Copy out each line of the data holding "param".

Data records
<<<<

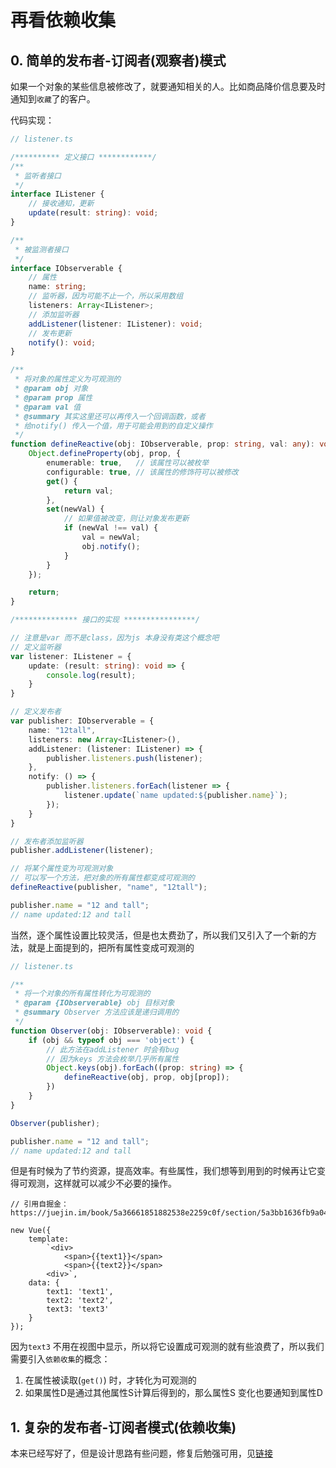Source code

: # 再看依赖收集  

## 0. 简单的发布者-订阅者(观察者)模式  

如果一个对象的某些信息被修改了，就要通知相关的人。比如商品降价信息要及时通知到`收藏`了的客户。  

代码实现：  

```ts
// listener.ts

/********** 定义接口 ************/
/**
 * 监听者接口
 */
interface IListener {
    // 接收通知，更新
    update(result: string): void;
}

/**
 * 被监测者接口
 */
interface IObserverable {
    // 属性
    name: string;
    // 监听器，因为可能不止一个，所以采用数组
    listeners: Array<IListener>;
    // 添加监听器
    addListener(listener: IListener): void;
    // 发布更新
    notify(): void;
}

/**
 * 将对象的属性定义为可观测的
 * @param obj 对象
 * @param prop 属性
 * @param val 值
 * @summary 其实这里还可以再传入一个回调函数，或者
 * 给notify() 传入一个值，用于可能会用到的自定义操作
 */
function defineReactive(obj: IObserverable, prop: string, val: any): void {
    Object.defineProperty(obj, prop, {
        enumerable: true,   // 该属性可以被枚举
        configurable: true, // 该属性的修饰符可以被修改
        get() {
            return val;
        },
        set(newVal) {
            // 如果值被改变，则让对象发布更新
            if (newVal !== val) {
                val = newVal;
                obj.notify();
            }
        }
    });

    return;
}

/************** 接口的实现 ****************/

// 注意是var 而不是class，因为js 本身没有类这个概念吧
// 定义监听器
var listener: IListener = {
    update: (result: string): void => {
        console.log(result);
    }
}

// 定义发布者
var publisher: IObserverable = {
    name: "12tall",
    listeners: new Array<IListener>(),
    addListener: (listener: IListener) => {
        publisher.listeners.push(listener);
    },
    notify: () => {
        publisher.listeners.forEach(listener => {
            listener.update(`name updated:${publisher.name}`);
        });
    }
}

// 发布者添加监听器
publisher.addListener(listener);

// 将某个属性变为可观测对象
// 可以写一个方法，把对象的所有属性都变成可观测的
defineReactive(publisher, "name", "12tall");

publisher.name = "12 and tall";
// name updated:12 and tall

```

当然，逐个属性设置比较灵活，但是也太费劲了，所以我们又引入了一个新的方法，就是上面提到的，把所有属性变成可观测的  

```ts
// listener.ts

/**
 * 将一个对象的所有属性转化为可观测的
 * @param {IObserverable} obj 目标对象
 * @summary Observer 方法应该是递归调用的
 */
function Observer(obj: IObserverable): void {
    if (obj && typeof obj === 'object') {
        // 此方法在addListener 时会有bug
        // 因为keys 方法会枚举几乎所有属性
        Object.keys(obj).forEach((prop: string) => {
            defineReactive(obj, prop, obj[prop]);
        })
    }
}

Observer(publisher);

publisher.name = "12 and tall";
// name updated:12 and tall
```

但是有时候为了节约资源，提高效率。有些属性，我们想等到用到的时候再让它变得可观测，这样就可以减少不必要的操作。  

```vue
// 引用自掘金：https://juejin.im/book/5a36661851882538e2259c0f/section/5a3bb1636fb9a0452846aa50

new Vue({
    template:
        `<div>
            <span>{{text1}}</span>
            <span>{{text2}}</span>
        <div>`,
    data: {
        text1: 'text1',
        text2: 'text2',
        text3: 'text3'
    }
});
```

因为`text3` 不用在视图中显示，所以将它设置成可观测的就有些浪费了，所以我们需要引入`依赖收集`的概念：  

1. 在属性被读取(`get()`) 时，才转化为可观测的  
2. 如果属性D是通过其他属性S计算后得到的，那么属性S 变化也要通知到属性D

## 1. 复杂的发布者-订阅者模式(依赖收集)  

本来已经写好了，但是设计思路有些问题，修复后勉强可用，见[链接](./mvvm/watcher.ts)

>>>>

◆ **Reply to the task**:
 * @param obj 对象
 * @param prop 属性
 * @param val 值
 * @param {IObserverable} obj 目标对象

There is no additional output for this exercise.